It is earnestly insisted by appellant that plaintiff's replication as answer to plea 2 is insufficient for a number of reasons pointed out and stressed in its brief. It is not insisted, however, that the adjuster, under the averments of the plea, was without authority to make the waiver, but that the replications do not show that the plaintiff had such an interest in the policy at the time the alleged waiver was made, as that putting it, the plaintiff, to the expense and trouble of keeping the property, would operate as a waiver or estoppel in its favor against the defense asserted in said plea; and that there could be no effectual estoppel in the matter of the defense set up in said plea 2 for the reason that the loss, under the averments of this plea, was not, at the time, within the coverage of the policy, by reason of said mortgage.

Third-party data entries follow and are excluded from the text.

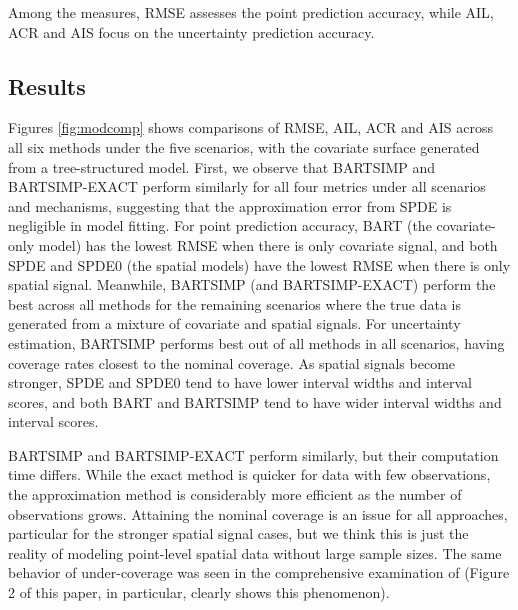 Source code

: \documentclass[preprint,12pt,authoryear]{elsarticle}
\begin{document}
{\begin{itemize}
Among the measures, RMSE assesses the point prediction accuracy, while AIL, ACR and AIS focus on the uncertainty prediction accuracy. 
	
\end{itemize} 



\subsection{Results}

{Figures \ref{fig:modcomp} shows comparisons of RMSE, AIL, ACR and AIS across all six methods under the five scenarios, with the covariate surface generated from a tree-structured model.} First, we observe that BARTSIMP and BARTSIMP-EXACT perform similarly for all four metrics { under all scenarios and mechanisms}, suggesting that the approximation error from SPDE is negligible in model fitting. For point prediction accuracy, BART (the covariate-only model) has the lowest RMSE when there is only covariate signal, and both SPDE and SPDE0 (the spatial models) have the lowest RMSE when there is only spatial signal. Meanwhile, BARTSIMP (and BARTSIMP-EXACT) perform the best across all methods for the remaining scenarios where the true data is generated from a mixture of covariate and spatial signals. For uncertainty estimation, BARTSIMP performs best out of all methods in all scenarios, having coverage rates closest to the nominal coverage. As spatial signals become stronger, SPDE and SPDE0 tend to have lower interval widths and interval scores, and both BART and BARTSIMP tend to have wider interval widths and interval scores.

BARTSIMP and BARTSIMP-EXACT perform similarly, but their computation time differs. While the exact method is quicker for data with few observations, the approximation method is considerably more efficient as the number of observations grows. Attaining the nominal coverage is an issue for all approaches, particular for the stronger spatial signal cases, but we think this is just the reality of modeling point-level spatial data without large sample sizes. The same behavior of under-coverage was seen in the comprehensive examination of \cite{osgood2023statistical} (Figure 2 of this paper, in particular, clearly shows this phenomenon). 

}
\end{document}
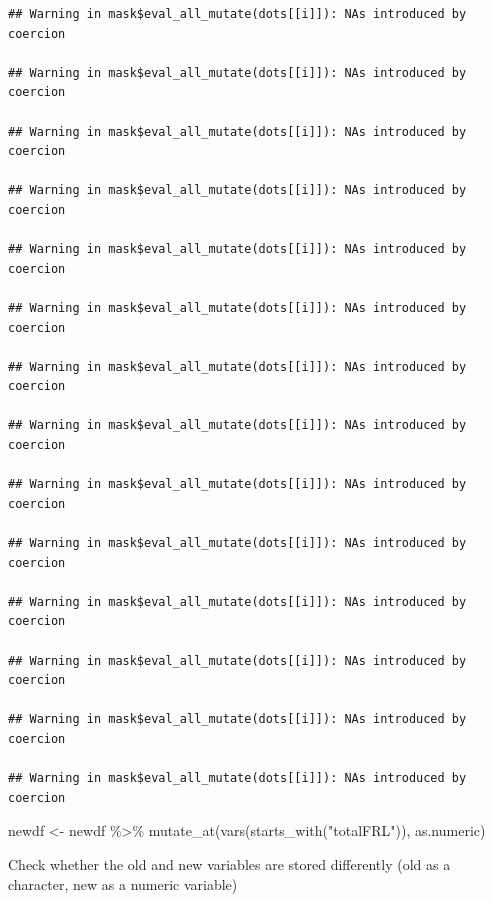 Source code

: \documentclass[
]{book}
\newenvironment{Shaded}{\begin{snugshade}}{\end{snugshade}}
\newcommand{\FunctionTok}[1]{\textcolor[rgb]{0.00,0.00,0.00}{#1}}
\newcommand{\NormalTok}[1]{#1}
\newcommand{\OtherTok}[1]{\textcolor[rgb]{0.56,0.35,0.01}{#1}}
\newcommand{\SpecialCharTok}[1]{\textcolor[rgb]{0.00,0.00,0.00}{#1}}
\newcommand{\StringTok}[1]{\textcolor[rgb]{0.31,0.60,0.02}{#1}}
\begin{document}
\begin{verbatim}
## Warning in mask$eval_all_mutate(dots[[i]]): NAs introduced by coercion

## Warning in mask$eval_all_mutate(dots[[i]]): NAs introduced by coercion

## Warning in mask$eval_all_mutate(dots[[i]]): NAs introduced by coercion

## Warning in mask$eval_all_mutate(dots[[i]]): NAs introduced by coercion

## Warning in mask$eval_all_mutate(dots[[i]]): NAs introduced by coercion

## Warning in mask$eval_all_mutate(dots[[i]]): NAs introduced by coercion

## Warning in mask$eval_all_mutate(dots[[i]]): NAs introduced by coercion

## Warning in mask$eval_all_mutate(dots[[i]]): NAs introduced by coercion

## Warning in mask$eval_all_mutate(dots[[i]]): NAs introduced by coercion

## Warning in mask$eval_all_mutate(dots[[i]]): NAs introduced by coercion

## Warning in mask$eval_all_mutate(dots[[i]]): NAs introduced by coercion

## Warning in mask$eval_all_mutate(dots[[i]]): NAs introduced by coercion

## Warning in mask$eval_all_mutate(dots[[i]]): NAs introduced by coercion

## Warning in mask$eval_all_mutate(dots[[i]]): NAs introduced by coercion
\end{verbatim}

\begin{Shaded}
\begin{Highlighting}[]
\NormalTok{newdf }\OtherTok{\textless{}{-}}\NormalTok{ newdf }\SpecialCharTok{\%\textgreater{}\%} 
  \FunctionTok{mutate\_at}\NormalTok{(}\FunctionTok{vars}\NormalTok{(}\FunctionTok{starts\_with}\NormalTok{(}\StringTok{"totalFRL"}\NormalTok{)), as.numeric)}
\end{Highlighting}
\end{Shaded}

Check whether the old and new variables are stored differently (old as a character, new as a numeric variable)

\begin{Shaded}
\end{Shaded}
\end{document}
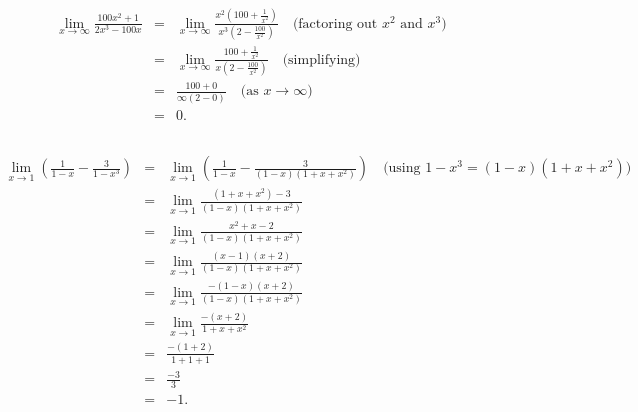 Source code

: \documentclass{article}
\begin{document}
\subsection{}
\[
\begin{array}{rcl}
	\lim_{x \to \infty} \frac{100x^2 + 1}{2x^3 - 100x} 
	& = & \lim_{x \to \infty} \frac{x^2(100 + \frac{1}{x^2})}{x^3(2 - \frac{100}{x^2})} \quad \text{(factoring out } x^2 \text{ and } x^3 \text{)} \\
	& = & \lim_{x \to \infty} \frac{100 + \frac{1}{x^2}}{x(2 - \frac{100}{x^2})} \quad \text{(simplifying)} \\
	& = & \frac{100 + 0}{\infty(2 - 0)} \quad \text{(as } x \to \infty \text{)} \\
	& = & 0.
\end{array}
\]

\subsection{}
\[
\begin{array}{rcl}
	\lim_{x \to 1} \left(\frac{1}{1-x} - \frac{3}{1-x^3}\right) 
	& = & \lim_{x \to 1} \left(\frac{1}{1-x} - \frac{3}{(1-x)(1+x+x^2)}\right) \quad \text{(using } 1 - x^3 = (1-x)(1+x+x^2)\text{)} \\
	& = & \lim_{x \to 1} \frac{(1+x+x^2) - 3}{(1-x)(1+x+x^2)} \\
	& = & \lim_{x \to 1} \frac{x^2 + x - 2}{(1-x)(1+x+x^2)} \\
	& = & \lim_{x \to 1} \frac{(x - 1)(x + 2)}{(1 - x)(1 + x + x^2)} \\
	& = & \lim_{x \to 1} \frac{-(1-x)(x + 2)}{(1 - x)(1 + x + x^2)} \\
	& = & \lim_{x \to 1} \frac{-(x + 2)}{1 + x + x^2} \\
	& = & \frac{-(1 + 2)}{1 + 1 + 1} \\
	& = & \frac{-3}{3} \\
	& = & -1.
\end{array}
\]
\end{document}
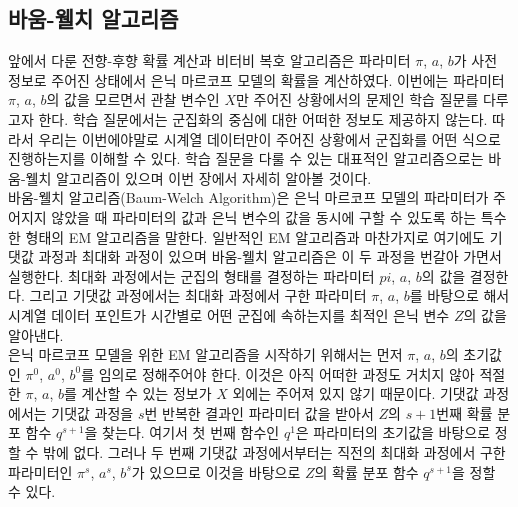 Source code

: \documentclass[a4paper]{oblivoir}
\begin{document}
\subsection{바움-웰치 알고리즘}

앞에서 다룬 전향-후향 확률 계산과 비터비 복호 알고리즘은 파라미터 $\pi$, $a$, $b$가 사전 정보로 주어진 상태에서 은닉 마르코프 모델의 확률을 계산하였다. 이번에는 파라미터 $\pi$, $a$, $b$의 값을 모르면서 관찰 변수인 $X$만 주어진 상황에서의 문제인 학습 질문를 다루고자 한다. 학습 질문에서는 군집화의 중심에 대한 어떠한 정보도 제공하지 않는다. 따라서 우리는 이번에야말로 시계열 데이터만이 주어진 상황에서 군집화를 어떤 식으로 진행하는지를 이해할 수 있다. 학습 질문을 다룰 수 있는 대표적인 알고리즘으로는 바움-웰치 알고리즘이 있으며 이번 장에서 자세히 알아볼 것이다. \\

바움-웰치 알고리즘(Baum-Welch Algorithm)은 은닉 마르코프 모델의 파라미터가 주어지지 않았을 때 파라미터의 값과 은닉 변수의 값을 동시에 구할 수 있도록 하는 특수한 형태의 EM 알고리즘을 말한다. 일반적인 EM 알고리즘과 마찬가지로 여기에도 기댓값 과정과 최대화 과정이 있으며 바움-웰치 알고리즘은 이 두 과정을 번갈아 가면서 실행한다. 최대화 과정에서는 군집의 형태를 결정하는 파라미터 $pi$, $a$, $b$의 값을 결정한다. 그리고 기댓값 과정에서는 최대화 과정에서 구한 파라미터 $\pi$, $a$, $b$를 바탕으로 해서 시계열 데이터 포인트가 시간별로 어떤 군집에 속하는지를 최적인 은닉 변수 $Z$의 값을 알아낸다. \\

은닉 마르코프 모델을 위한 EM 알고리즘을 시작하기 위해서는 먼저 $\pi$, $a$, $b$의 초기값인 $\pi^{0}$, $a^{0}$, $b^{0}$를 임의로 정해주어야 한다. 이것은 아직 어떠한 과정도 거치지 않아 적절한 $\pi$, $a$, $b$를 계산할 수 있는 정보가 $X$ 외에는 주어져 있지 않기 때문이다. 기댓값 과정에서는 기댓값 과정을 $s$번 반복한 결과인 파라미터 값을 받아서 $Z$의 $s+1$번째 확률 분포 함수 $q^{s+1}$을 찾는다. 여기서 첫 번째 함수인 $q^1$은 파라미터의 초기값을 바탕으로 정할 수 밖에 없다. 그러나 두 번째 기댓값 과정에서부터는 직전의 최대화 과정에서 구한 파라미터인 $\pi^{s}$, $a^{s}$, $b^{s}$가 있으므로 이것을 바탕으로 $Z$의 확률 분포 함수 $q^{s+1}$을 정할 수 있다.  \\
\end{document}

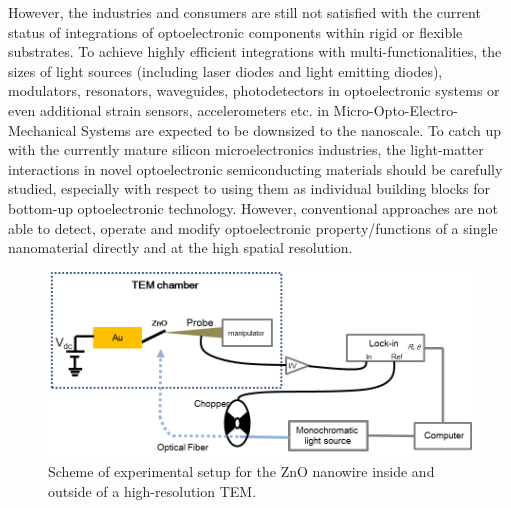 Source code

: However, the industries and consumers are still not satisfied with the current status of integrations of optoelectronic components within rigid or flexible substrates.\cite{C.2009, T.2004, D.2004}
To achieve highly efficient integrations with multi-functionalities, the sizes of light sources (including laser diodes and light emitting diodes), modulators, resonators, waveguides, photodetectors in optoelectronic systems or even additional strain sensors, accelerometers etc. in Micro-Opto-Electro-Mechanical Systems are expected to be downsized to the nanoscale.\cite{Park2007} 
To catch up with the currently mature silicon microelectronics industries, the light-matter interactions in novel optoelectronic semiconducting materials should be carefully studied, especially with respect to using them as individual building blocks for bottom-up optoelectronic technology. 
However, conventional approaches are not able to detect, operate and modify optoelectronic property/functions of a single nanomaterial directly and at the high spatial resolution. 

\begin{figure}  
\includegraphics[width=\textwidth]{figures/figure5_1}
\caption[Experimental setup for Zinc Oxide.]{Scheme of experimental setup for the ZnO nanowire inside and outside of a high-resolution TEM.
\label{fig:5_1}}
\end{figure}

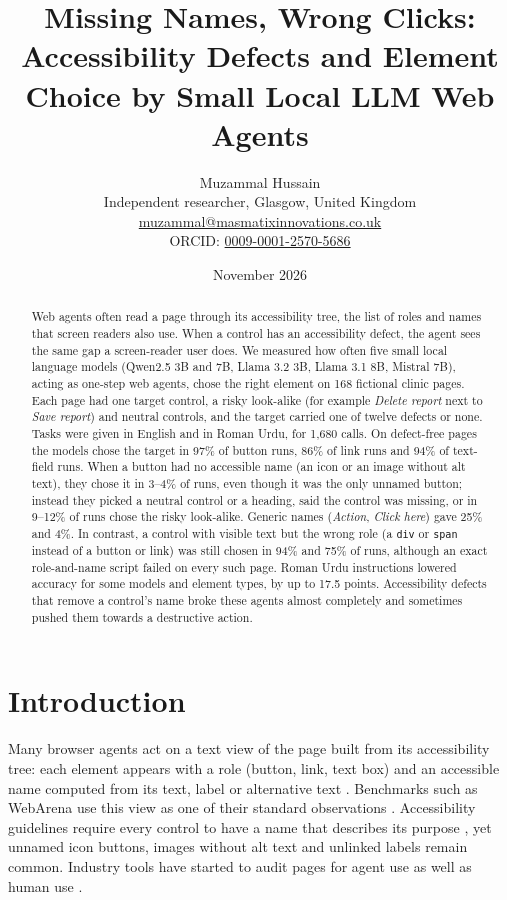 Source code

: \documentclass[11pt]{article}
\title{Missing Names, Wrong Clicks: Accessibility Defects and Element Choice by Small Local LLM Web Agents}
\author{Muzammal Hussain\\
\small Independent researcher, Glasgow, United Kingdom\\
\small \href{mailto:muzammal@masmatixinnovations.co.uk}{muzammal@masmatixinnovations.co.uk}\\
\small ORCID: \href{https://orcid.org/0009-0001-2570-5686}{0009-0001-2570-5686}}
\date{\small November 2026}
\begin{document}
\maketitle

\begin{abstract}
Web agents often read a page through its accessibility tree, the list of roles and names that screen readers also use. When a control has an accessibility defect, the agent sees the same gap a screen-reader user does. We measured how often five small local language models (Qwen2.5 3B and 7B, Llama 3.2 3B, Llama 3.1 8B, Mistral 7B), acting as one-step web agents, chose the right element on 168 fictional clinic pages. Each page had one target control, a risky look-alike (for example \emph{Delete report} next to \emph{Save report}) and neutral controls, and the target carried one of twelve defects or none. Tasks were given in English and in Roman Urdu, for 1,680 calls. On defect-free pages the models chose the target in 97\% of button runs, 86\% of link runs and 94\% of text-field runs. When a button had no accessible name (an icon or an image without alt text), they chose it in 3--4\% of runs, even though it was the only unnamed button; instead they picked a neutral control or a heading, said the control was missing, or in 9--12\% of runs chose the risky look-alike. Generic names (\emph{Action}, \emph{Click here}) gave 25\% and 4\%. In contrast, a control with visible text but the wrong role (a \texttt{div} or \texttt{span} instead of a button or link) was still chosen in 94\% and 75\% of runs, although an exact role-and-name script failed on every such page. Roman Urdu instructions lowered accuracy for some models and element types, by up to 17.5 points. Accessibility defects that remove a control's name broke these agents almost completely and sometimes pushed them towards a destructive action.
\end{abstract}

\section{Introduction}
Many browser agents act on a text view of the page built from its accessibility tree: each element appears with a role (button, link, text box) and an accessible name computed from its text, label or alternative text \citep{w3c2023accname}. Benchmarks such as WebArena use this view as one of their standard observations \citep{zhou2024webarena}. Accessibility guidelines require every control to have a name that describes its purpose \citep{w3c2023wcag22}, yet unnamed icon buttons, images without alt text and unlinked labels remain common. Industry tools have started to audit pages for agent use as well as human use \citep{lighthouse2026agentic}.
\end{document}
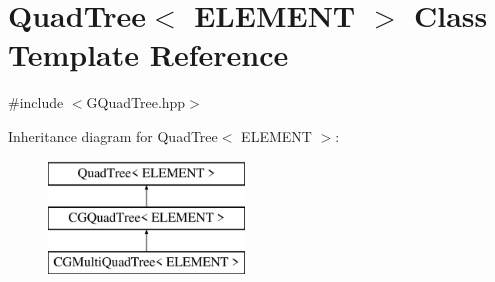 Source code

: \hypertarget{class_quad_tree}{}\section{Quad\+Tree$<$ E\+L\+E\+M\+E\+N\+T $>$ Class Template Reference}
\label{class_quad_tree}


{\ttfamily \#include $<$G\+Quad\+Tree.\+hpp$>$}

Inheritance diagram for Quad\+Tree$<$ E\+L\+E\+M\+E\+N\+T $>$\+:\begin{figure}[H]
\begin{center}
\leavevmode
\includegraphics[height=3.000000cm]{class_quad_tree}
\end{center}
\end{figure}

We are clear to the conclusion that the averments of the replication sufficiently show that the said Amos was sent to Talladega with authority from the defendant to adjust the loss; that with full knowledge of all the facts set up in the plea, and which are relied upon by defendant as a defense to the suit, and with full knowledge, as averred in the replications, that plaintiff was the real party at interest under said policy, the said Amos, as such adjuster, did recognize and treat the insurance contract as a binding obligation on the part of his principal by having the plaintiff to go to the trouble and expense of holding the "salvage on the automobile" for the defendant, and in causing the plaintiff to refrain from selling the said salvage. These acts, on the part of defendant's duly authorized agent, under the averments of the replications, are consistent only with the idea that the adjuster had recognized and treated the policy contract as a binding and legal obligation upon the part of his principal, and thereby a waiver

or estoppel was created against ...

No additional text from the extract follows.